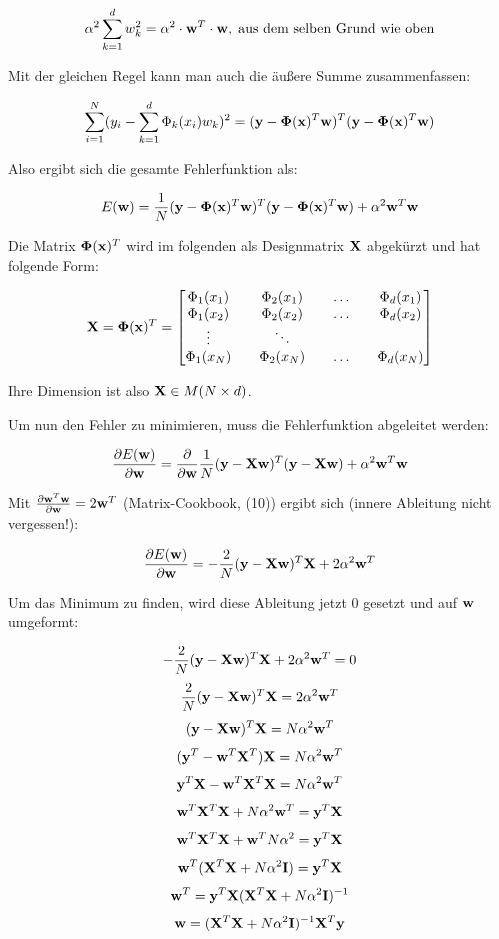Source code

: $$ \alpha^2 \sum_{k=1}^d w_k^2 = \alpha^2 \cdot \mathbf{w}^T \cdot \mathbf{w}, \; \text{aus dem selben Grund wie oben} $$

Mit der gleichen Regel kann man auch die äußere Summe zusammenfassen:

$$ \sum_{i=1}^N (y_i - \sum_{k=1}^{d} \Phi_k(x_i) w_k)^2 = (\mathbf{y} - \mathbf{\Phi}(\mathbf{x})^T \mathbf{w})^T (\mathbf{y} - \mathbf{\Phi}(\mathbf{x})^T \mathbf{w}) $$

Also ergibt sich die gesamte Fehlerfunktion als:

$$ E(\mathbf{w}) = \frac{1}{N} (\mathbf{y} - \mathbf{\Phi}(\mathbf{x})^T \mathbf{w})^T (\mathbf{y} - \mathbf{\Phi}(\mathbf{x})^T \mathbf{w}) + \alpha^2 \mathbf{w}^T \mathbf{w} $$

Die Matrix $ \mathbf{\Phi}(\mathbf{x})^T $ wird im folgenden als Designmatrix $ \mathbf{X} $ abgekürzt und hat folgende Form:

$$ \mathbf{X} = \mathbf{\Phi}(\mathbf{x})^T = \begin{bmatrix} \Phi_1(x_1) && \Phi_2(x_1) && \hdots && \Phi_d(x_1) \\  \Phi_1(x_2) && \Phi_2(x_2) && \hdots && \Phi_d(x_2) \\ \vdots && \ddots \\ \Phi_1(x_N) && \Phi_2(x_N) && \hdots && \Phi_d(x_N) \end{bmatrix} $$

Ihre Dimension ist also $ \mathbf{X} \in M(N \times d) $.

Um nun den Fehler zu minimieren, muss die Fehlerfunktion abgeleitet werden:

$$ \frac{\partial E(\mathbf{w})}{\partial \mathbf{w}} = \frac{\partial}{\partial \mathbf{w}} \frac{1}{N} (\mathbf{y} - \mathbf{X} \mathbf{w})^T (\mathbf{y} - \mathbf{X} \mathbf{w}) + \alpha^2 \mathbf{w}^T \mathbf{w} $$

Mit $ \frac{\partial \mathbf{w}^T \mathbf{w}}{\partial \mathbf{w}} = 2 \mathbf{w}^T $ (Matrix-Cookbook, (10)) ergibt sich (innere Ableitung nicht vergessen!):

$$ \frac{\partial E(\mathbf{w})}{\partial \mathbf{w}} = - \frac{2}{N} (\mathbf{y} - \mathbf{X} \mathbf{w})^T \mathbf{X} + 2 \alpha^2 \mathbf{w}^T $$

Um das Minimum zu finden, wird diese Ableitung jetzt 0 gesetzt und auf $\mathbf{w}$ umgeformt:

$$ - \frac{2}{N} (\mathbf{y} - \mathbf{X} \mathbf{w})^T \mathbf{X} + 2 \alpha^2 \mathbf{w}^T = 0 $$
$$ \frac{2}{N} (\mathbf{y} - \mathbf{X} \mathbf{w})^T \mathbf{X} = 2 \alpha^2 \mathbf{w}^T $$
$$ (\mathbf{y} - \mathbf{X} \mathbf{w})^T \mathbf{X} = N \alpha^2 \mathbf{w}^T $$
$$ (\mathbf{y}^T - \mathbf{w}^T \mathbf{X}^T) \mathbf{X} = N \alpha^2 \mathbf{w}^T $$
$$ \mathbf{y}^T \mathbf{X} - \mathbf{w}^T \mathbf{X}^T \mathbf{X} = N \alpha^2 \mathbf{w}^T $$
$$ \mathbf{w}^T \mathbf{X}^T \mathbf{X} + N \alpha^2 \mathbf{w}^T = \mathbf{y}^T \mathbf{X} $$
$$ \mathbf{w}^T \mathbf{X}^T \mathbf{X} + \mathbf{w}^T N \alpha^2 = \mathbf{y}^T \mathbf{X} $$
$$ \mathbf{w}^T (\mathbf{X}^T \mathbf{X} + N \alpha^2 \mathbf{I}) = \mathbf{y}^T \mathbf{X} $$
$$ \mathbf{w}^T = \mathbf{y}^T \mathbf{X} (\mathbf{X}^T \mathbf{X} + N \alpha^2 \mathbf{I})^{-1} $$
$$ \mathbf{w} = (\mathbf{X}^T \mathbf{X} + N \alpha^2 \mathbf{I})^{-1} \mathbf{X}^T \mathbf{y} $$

_What to produce_: Beginning with the first line of the entries above, repeat each line word for word until the line with "Also ergibt sich" has been given too. Omit the pictures.

_Problem solution_:
Source code

: $$ \alpha^2 \sum_{k=1}^d w_k^2 = \alpha^2 \cdot \mathbf{w}^T \cdot \mathbf{w}, \; \text{aus dem selben Grund wie oben} $$

Mit der gleichen Regel kann man auch die äußere Summe zusammenfassen:

$$ \sum_{i=1}^N (y_i - \sum_{k=1}^{d} \Phi_k(x_i) w_k)^2 = (\mathbf{y} - \mathbf{\Phi}(\mathbf{x})^T \mathbf{w})^T (\mathbf{y} - \mathbf{\Phi}(\mathbf{x})^T \mathbf{w}) $$

Also ergibt sich die gesamte Fehlerfunktion als:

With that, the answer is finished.